Please repeat, from the entries that follow, the lines from the one containing "## API Endpoints" through the one containing "### Collection Management" exactly, adding nothing.

──────

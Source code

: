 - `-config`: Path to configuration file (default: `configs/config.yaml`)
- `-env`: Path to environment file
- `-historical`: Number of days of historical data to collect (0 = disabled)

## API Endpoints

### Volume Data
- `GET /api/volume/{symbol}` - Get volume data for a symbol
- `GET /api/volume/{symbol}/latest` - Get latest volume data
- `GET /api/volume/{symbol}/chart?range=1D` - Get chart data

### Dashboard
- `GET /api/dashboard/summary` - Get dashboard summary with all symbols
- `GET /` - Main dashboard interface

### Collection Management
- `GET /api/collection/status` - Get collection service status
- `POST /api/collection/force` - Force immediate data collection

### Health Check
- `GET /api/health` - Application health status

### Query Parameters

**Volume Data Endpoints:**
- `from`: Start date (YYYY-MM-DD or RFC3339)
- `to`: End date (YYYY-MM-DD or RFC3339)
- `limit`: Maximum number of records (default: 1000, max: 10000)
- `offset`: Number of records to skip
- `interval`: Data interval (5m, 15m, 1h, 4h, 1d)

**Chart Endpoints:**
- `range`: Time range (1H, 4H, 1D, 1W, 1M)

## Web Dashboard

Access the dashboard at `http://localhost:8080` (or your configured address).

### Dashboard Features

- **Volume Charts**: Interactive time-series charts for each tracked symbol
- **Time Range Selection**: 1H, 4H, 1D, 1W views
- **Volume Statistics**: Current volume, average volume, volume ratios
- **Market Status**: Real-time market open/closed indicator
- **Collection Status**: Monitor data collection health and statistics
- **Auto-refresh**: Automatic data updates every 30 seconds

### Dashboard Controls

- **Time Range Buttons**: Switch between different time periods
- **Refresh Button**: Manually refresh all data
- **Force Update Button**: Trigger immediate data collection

──────

_The answer_.
## API Endpoints

### Volume Data
- `GET /api/volume/{symbol}` - Get volume data for a symbol
- `GET /api/volume/{symbol}/latest` - Get latest volume data
- `GET /api/volume/{symbol}/chart?range=1D` - Get chart data

### Dashboard
- `GET /api/dashboard/summary` - Get dashboard summary with all symbols
- `GET /` - Main dashboard interface

### Collection Management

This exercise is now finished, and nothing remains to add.